The next era of program understanding is being propelled by the use of machine learning to solve software problems. Recent studies have shown surprising results of source code learning, which applies deep neural networks (DNNs) to various critical software tasks, e.g., bug detection and clone detection. This success can be greatly attributed to the utilization of massive high-quality training data, and in practice, data augmentation, which is a technique used to produce additional training data, has been widely adopted in various domains, such as computer vision. However, in source code learning, data augmentation has not been extensively studied, and existing practice is limited to simple syntax-preserved methods, such as code refactoring. Essentially, source code is often represented in two ways, namely, sequentially as text data and structurally as graph data, when it is used as training data in source code learning. Inspired by these analogy relations, we take an early step to investigate whether data augmentation methods that are originally used for text and graphs are effective in improving the training quality of source code learning. To that end, we first collect and categorize data augmentation methods in the literature. Second, we conduct a comprehensive empirical study on four critical tasks and 11 DNN architectures to explore the effectiveness of 12 data augmentation methods (including code refactoring and 11 other methods for text and graph data). Our results identify the data augmentation methods that can produce more accurate and robust models for source code learning, including those based on mixup (e.g., SenMixup for texts and Manifold-Mixup for graphs), and those that slightly break the syntax of source code (e.g., random swap and random deletion for texts).

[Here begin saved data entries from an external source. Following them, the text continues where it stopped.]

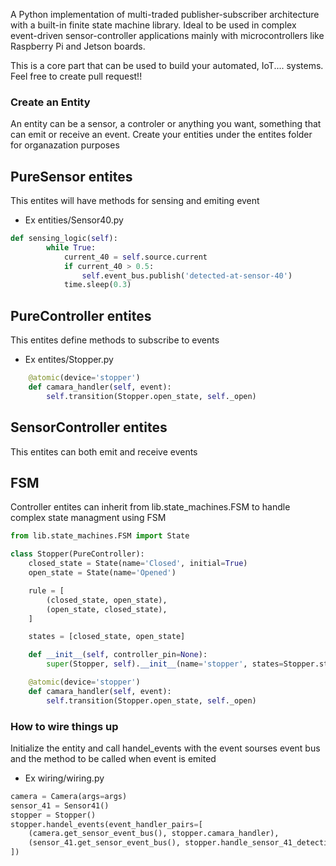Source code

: A Python implementation of multi-traded publisher-subscriber architecture with a built-in finite state machine library. Ideal to be used in complex event-driven sensor-controller applications mainly with microcontrollers like Raspberry Pi and Jetson boards.

This is a core part that can be used to build your automated, IoT.... systems.
Feel free to create pull request!!

### Create an Entity
An entity can be a sensor, a controler or anything you want, something that can emit or receive an event.
Create your entities under the entites folder for organazation purposes
## PureSensor entites
This entites will have methods for sensing and emiting event
- Ex entities/Sensor40.py
```python
def sensing_logic(self):
        while True:
            current_40 = self.source.current
            if current_40 > 0.5:
                self.event_bus.publish('detected-at-sensor-40')
            time.sleep(0.3)
```

## PureController entites
This entites define methods to subscribe to events
- Ex entites/Stopper.py

```python
    @atomic(device='stopper')
    def camara_handler(self, event):
        self.transition(Stopper.open_state, self._open)
```

## SensorController entites
This entites can both emit and receive events

## FSM
Controller entites can inherit from lib.state_machines.FSM to handle complex state managment using FSM

```python
from lib.state_machines.FSM import State

class Stopper(PureController):
    closed_state = State(name='Closed', initial=True)
    open_state = State(name='Opened')

    rule = [
        (closed_state, open_state),
        (open_state, closed_state),
    ]

    states = [closed_state, open_state]

    def __init__(self, controller_pin=None):
        super(Stopper, self).__init__(name='stopper', states=Stopper.states, rule=Stopper.rule)

    @atomic(device='stopper')
    def camara_handler(self, event):
        self.transition(Stopper.open_state, self._open)
```

### How to wire things up
Initialize the entity and call handel_events with the event sourses event bus and the method to be called when event is emited
- Ex wiring/wiring.py
  
```python
camera = Camera(args=args)
sensor_41 = Sensor41()
stopper = Stopper()
stopper.handel_events(event_handler_pairs=[
    (camera.get_sensor_event_bus(), stopper.camara_handler),
    (sensor_41.get_sensor_event_bus(), stopper.handle_sensor_41_detection)
])
```
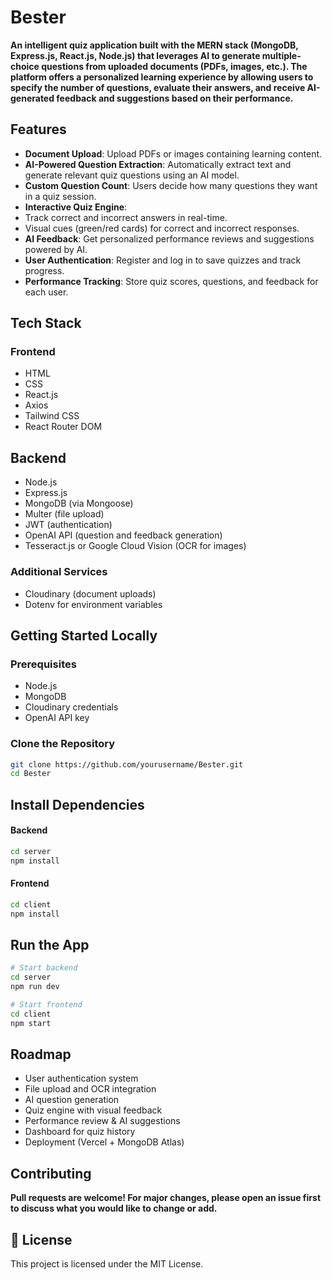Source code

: #  Bester

**An intelligent quiz application built with the MERN stack (MongoDB, Express.js, React.js, Node.js) that leverages AI to generate multiple-choice questions from uploaded documents (PDFs, images, etc.). The platform offers a personalized learning experience by allowing users to specify the number of questions, evaluate their answers, and receive AI-generated feedback and suggestions based on their performance.**


##  Features
 -  **Document Upload**: Upload PDFs or images containing learning content.
 -  **AI-Powered Question Extraction**: Automatically extract text and generate relevant quiz questions using an AI model.
 -   **Custom Question Count**: Users decide how many questions they want in a quiz session.
-  **Interactive Quiz Engine**:
  - Track correct and incorrect answers in real-time.
  - Visual cues (green/red cards) for correct and incorrect responses.
-  **AI Feedback**: Get personalized performance reviews and suggestions powered by AI.
-  **User Authentication**: Register and log in to save quizzes and track progress.
-  **Performance Tracking**: Store quiz scores, questions, and feedback for each user.


## Tech Stack
  ### Frontend
  - HTML
  - CSS
  - React.js
  - Axios
  - Tailwind CSS
  - React Router DOM

## Backend
- Node.js
- Express.js
- MongoDB (via Mongoose)
- Multer (file upload)
- JWT (authentication)
- OpenAI API (question and feedback generation)
- Tesseract.js or Google Cloud Vision (OCR for images)

### Additional Services
- Cloudinary (document uploads)
- Dotenv for environment variables


##  Getting Started Locally

### Prerequisites
- Node.js
- MongoDB
- Cloudinary credentials
- OpenAI API key

### Clone the Repository

```bash
git clone https://github.com/yourusername/Bester.git
cd Bester
```

## Install Dependencies

#### **Backend**
```bash
cd server
npm install
```

#### **Frontend**

```bash
cd client
npm install
```

## Run the App

```bash
# Start backend
cd server
npm run dev

# Start frontend
cd client
npm start
```

##  Roadmap

-  User authentication system
-  File upload and OCR integration
-  AI question generation
-  Quiz engine with visual feedback
- Performance review & AI suggestions
-  Dashboard for quiz history
-  Deployment (Vercel + MongoDB Atlas)


## Contributing

**Pull requests are welcome! For major changes, please open an issue first to discuss what you would like to change or add.**

## 📝 License
This project is licensed under the MIT License.
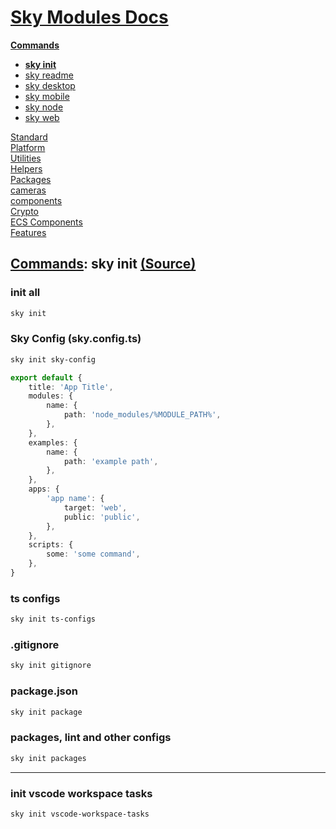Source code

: <!--- This sky init.1 was auto-generated using "pnpm exec sky readme" --> 

# [Sky Modules Docs](../../../README.md)

**[Commands](..%2F..%2F..%2Fcommands%2FREADME.md)**   
* **[sky init](..%2F..%2F..%2Fcommands%2Fdocs%2Fsky-init%2FREADME.md)**
* [sky readme](..%2F..%2F..%2Fcommands%2Fdocs%2Fsky-readme%2FREADME.md)
* [sky desktop](..%2F..%2F..%2Fcommands%2Fdocs%2Fsky-desktop%2FREADME.md)
* [sky mobile](..%2F..%2F..%2Fcommands%2Fdocs%2Fsky-mobile%2FREADME.md)
* [sky node](..%2F..%2F..%2Fcommands%2Fdocs%2Fsky-node%2FREADME.md)
* [sky web](..%2F..%2F..%2Fcommands%2Fdocs%2Fsky-web%2FREADME.md)
  
[Standard](..%2F..%2F..%2Fstandard%2FREADME.md)   
[Platform](..%2F..%2F..%2Fplatform%2FREADME.md)   
[Utilities](..%2F..%2F..%2Futilities%2FREADME.md)   
[Helpers](..%2F..%2F..%2Fhelpers%2FREADME.md)   
[Packages](..%2F..%2F..%2Fpkgs%2FREADME.md)   
[cameras](..%2F..%2F..%2Fcameras%2FREADME.md)   
[components](..%2F..%2F..%2Fcomponents%2FREADME.md)   
[Crypto](..%2F..%2F..%2Fcrypto%2FREADME.md)   
[ECS Components](..%2F..%2F..%2Fecs%2FREADME.md)   
[Features](..%2F..%2F..%2Ffeatures%2FREADME.md)   

## [Commands](..%2F..%2F..%2Fcommands%2FREADME.md): sky init [(Source)](..%2F..%2F..%2Fcommands%2Fdocs%2Fsky-init%2F)

  
### init all

```sh
sky init

```

### Sky Config (sky.config.ts)

```sh
sky init sky-config

```

```ts
export default {
    title: 'App Title',
    modules: {
        name: {
            path: 'node_modules/%MODULE_PATH%',
        },
    },
    examples: {
        name: {
            path: 'example path',
        },
    },
    apps: {
        'app name': {
            target: 'web',
            public: 'public',
        },
    },
    scripts: {
        some: 'some command',
    },
}

```

### ts configs

```sh
sky init ts-configs

```

### .gitignore

```sh
sky init gitignore

```

### package.json

```sh
sky init package

```

### packages, lint and other configs

```sh
sky init packages

```

---

### init vscode workspace tasks

```sh
sky init vscode-workspace-tasks

```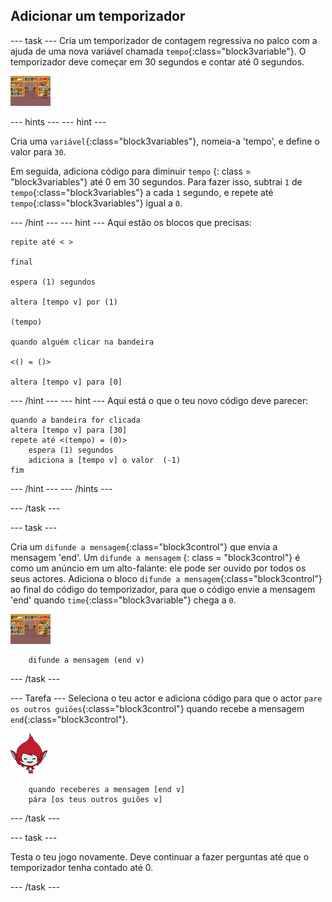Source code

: ## Adicionar um temporizador

\--- task \--- Cria um temporizador de contagem regressiva no palco com a ajuda de uma nova variável chamada `tempo`{:class="block3variable"}. O temporizador deve começar em 30 segundos e contar até 0 segundos.

![Actor do palco](images/stage-sprite.png)

\--- hints \--- \--- hint \---

Cria uma `variável`{:class="block3variables"}, nomeia-a 'tempo', e define o valor para `30`.

Em seguida, adiciona código para diminuir `tempo` {: class = "block3variables"} até 0 em 30 segundos. Para fazer isso, subtrai `1` de `tempo`{:class="block3variables"} a cada `1` segundo, e repete até `tempo`{:class="block3variables"} igual a `0`.

\--- /hint \--- \--- hint \--- Aqui estão os blocos que precisas:

```blocks3
repite até < >

final

espera (1) segundos

altera [tempo v] por (1)

(tempo)

quando alguém clicar na bandeira 

<() = ()>

altera [tempo v] para [0]
```

\--- /hint \--- \--- hint \--- Aqui está o que o teu novo código deve parecer:

```blocks3
quando a bandeira for clicada
altera [tempo v] para [30]
repete até <(tempo) = (0)>
    espera (1) segundos
    adiciona a [tempo v] o valor  (-1)
fim
```

\--- /hint \--- \--- /hints \---

\--- /task \---

\--- task \---

Cria um `difunde a mensagem`{:class="block3control"} que envia a mensagem 'end'. Um ` difunde a mensagem ` {: class = "block3control"} é como um anúncio em um alto-falante: ele pode ser ouvido por todos os seus actores. Adiciona o bloco `difunde a mensagem`{:class="block3control"} ao final do código do temporizador, para que o código envie a mensagem 'end' quando `time`{:class="block3variable"} chega a `0`.

![Actor do palco](images/stage-sprite.png)

```blocks3
    difunde a mensagem (end v)
```

\--- /task \---

\--- Tarefa \--- Seleciona o teu actor e adiciona código para que o actor `pare os outros guiōes`{:class="block3control"} quando recebe a mensagem `end`{:class="block3control"}.

![Actor Giga](images/giga-sprite.png)

```blocks3
    quando receberes a mensagem [end v]
    pára [os teus outros guiões v]
```

\--- /task \---

\--- task \---

Testa o teu jogo novamente. Deve continuar a fazer perguntas até que o temporizador tenha contado até 0.

\--- /task \---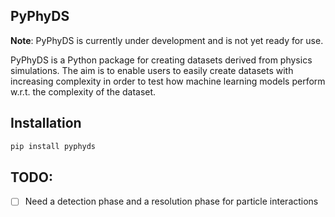 ## PyPhyDS

**Note**: PyPhyDS is currently under development and is not yet ready for use.

PyPhyDS is a Python package for creating datasets derived from physics simulations. The aim is to enable users to easily create datasets with increasing complexity in order to test how machine learning models perform w.r.t. the complexity of the dataset.

## Installation

```bash
pip install pyphyds
```

## TODO:

- [ ] Need a detection phase and a resolution phase for particle interactions
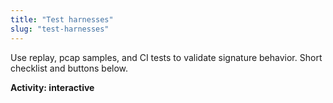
 ```yaml
---
title: "Test harnesses"
slug: "test-harnesses"
---
```


Use replay, pcap samples, and CI tests to validate signature behavior. Short checklist and buttons below.

**Activity: interactive**
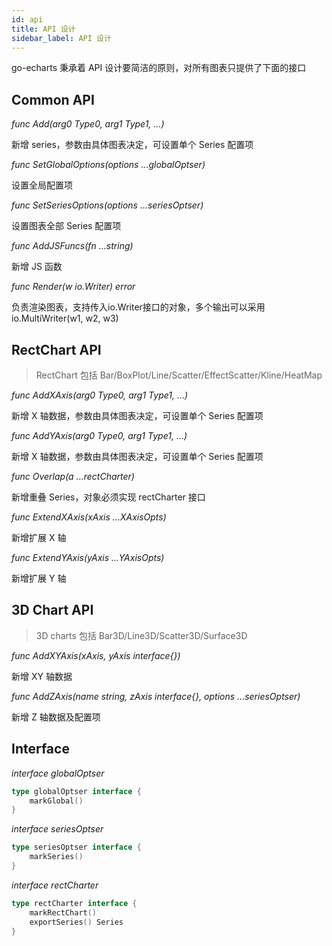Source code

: ---id: apititle: API 设计sidebar_label: API 设计---go-echarts 秉承着 API 设计要简洁的原则，对所有图表只提供了下面的接口## Common API*func Add(arg0 Type0, arg1 Type1, ...)*新增 series，参数由具体图表决定，可设置单个 Series 配置项*func SetGlobalOptions(options ...globalOptser)*设置全局配置项*func SetSeriesOptions(options ...seriesOptser)*设置图表全部 Series 配置项*func AddJSFuncs(fn ...string)*新增 JS 函数*func Render(w io.Writer) error*负责渲染图表，支持传入io.Writer接口的对象，多个输出可以采用io.MultiWriter(w1, w2, w3)## RectChart API> RectChart 包括 Bar/BoxPlot/Line/Scatter/EffectScatter/Kline/HeatMap*func AddXAxis(arg0 Type0, arg1 Type1, ...)*新增 X 轴数据，参数由具体图表决定，可设置单个 Series 配置项*func AddYAxis(arg0 Type0, arg1 Type1, ...)*新增 X 轴数据，参数由具体图表决定，可设置单个 Series 配置项*func Overlap(a ...rectCharter)*新增重叠 Series，对象必须实现 rectCharter 接口*func ExtendXAxis(xAxis ...XAxisOpts)*新增扩展 X 轴*func ExtendYAxis(yAxis ...YAxisOpts)*新增扩展 Y 轴## 3D Chart API> 3D charts 包括 Bar3D/Line3D/Scatter3D/Surface3D*func AddXYAxis(xAxis, yAxis interface{})*新增 XY 轴数据*func AddZAxis(name string, zAxis interface{}, options ...seriesOptser)*新增 Z 轴数据及配置项## Interface*interface globalOptser*```gotype globalOptser interface {    markGlobal()}```*interface seriesOptser*```gotype seriesOptser interface {    markSeries()}```*interface rectCharter*```gotype rectCharter interface {    markRectChart()    exportSeries() Series}```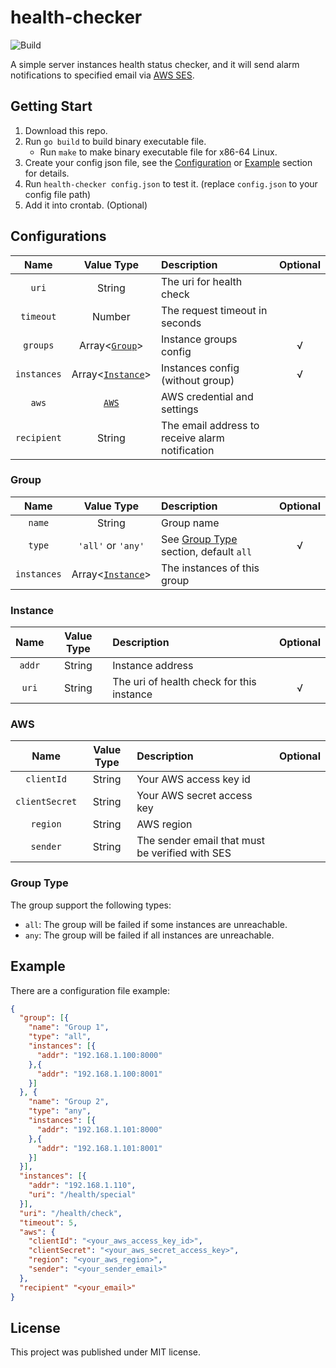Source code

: # health-checker

![Build](https://github.com/ghosind/health-checker/workflows/Build/badge.svg)

A simple server instances health status checker, and it will send alarm notifications to specified email via [AWS SES](https://aws.amazon.com/cn/ses/).

## Getting Start

1. Download this repo.
2. Run `go build` to build binary executable file.
    - Run `make` to make binary executable file for x86-64 Linux.
3. Create your config json file, see the [Configuration](#configuration) or [Example](#example) section for details.
4. Run `health-checker config.json` to test it. (replace `config.json` to your config file path)
5. Add it into crontab. (Optional)

## Configurations

| Name | Value Type | Description | Optional |
|:----:|:----------:|:------------|:--------:|
| `uri` | String | The uri for health check | |
| `timeout` | Number | The request timeout in seconds | |
| `groups` | Array<[`Group`](#group)> | Instance groups config | √ |
| `instances` | Array<[`Instance`](#instance)> | Instances config (without group) | √ |
| `aws` | [`AWS`](#aws) | AWS credential and settings | |
| `recipient` | String | The email address to receive alarm notification | |

### Group

| Name | Value Type | Description | Optional |
|:----:|:----------:|:------------|:--------:|
| `name` | String | Group name | |
| `type` | `'all'` or `'any'` | See [Group Type](#group-type) section, default `all` | √ |
| `instances` | Array<[`Instance`](#instance)> | The instances of this group | |

### Instance

| Name | Value Type | Description | Optional |
|:----:|:----------:|:------------|:--------:|
| `addr` | String | Instance address | |
| `uri` | String | The uri of health check for this instance | √ |

### AWS

| Name | Value Type | Description | Optional |
|:----:|:----------:|:------------|:--------:|
| `clientId` | String | Your AWS access key id | |
| `clientSecret` | String | Your AWS secret access key | |
| `region` | String | AWS region | |
| `sender` | String | The sender email that must be verified with SES | |

### Group Type

The group support the following types:

- `all`: The group will be failed if some instances are unreachable.
- `any`: The group will be failed if all instances are unreachable.

## Example

There are a configuration file example:

```json
{
  "group": [{
    "name": "Group 1",
    "type": "all",
    "instances": [{
      "addr": "192.168.1.100:8000"
    },{
      "addr": "192.168.1.100:8001"
    }]
  }, {
    "name": "Group 2",
    "type": "any",
    "instances": [{
      "addr": "192.168.1.101:8000"
    },{
      "addr": "192.168.1.101:8001"
    }]
  }],
  "instances": [{
    "addr": "192.168.1.110",
    "uri": "/health/special"
  }],
  "uri": "/health/check",
  "timeout": 5,
  "aws": {
    "clientId": "<your_aws_access_key_id>",
    "clientSecret": "<your_aws_secret_access_key>",
    "region": "<your_aws_region>",
    "sender": "<your_sender_email>"
  },
  "recipient" "<your_email>"
}
```

## License

This project was published under MIT license.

翻译：程序理解的下一时代正由机器学习解决软件问题所推动。近期研究展示了源代码学习的惊人成果，该方法将深度神经网络（DNNs）应用于多种关键软件任务，如缺陷检测和克隆检测。这一成功很大程度上归功于海量高质量训练数据的利用，而在实践中，数据增强（一种用于生成额外训练数据的技术）已在计算机视觉等多个领域广泛采用。然而，在源代码学习领域，数据增强尚未得到充分研究，现有实践仅限于简单的语法保持方法，如代码重构。本质上，源代码在作为训练数据时通常以两种方式表示：一是作为文本数据的序列形式，二是作为图数据的结构化形式。受这些类比关系的启发，我们率先探究原本用于文本和图的数据增强方法是否能有效提升源代码学习的训练质量。为此，我们首先收集并分类文献中的数据增强方法。其次，我们针对四项关键任务和11种DNN架构开展全面实证研究，探索12种数据增强方法（包括代码重构及其他11种用于文本和图的方法）的有效性。研究结果识别出了能够为源代码学习生成更准确、更鲁棒模型的数据增强方法，包括基于mixup的方法（如用于文本的SenMixup和用于图的Manifold-Mixup），以及轻微破坏源代码语法的方法（如用于文本的随机交换和随机删除）。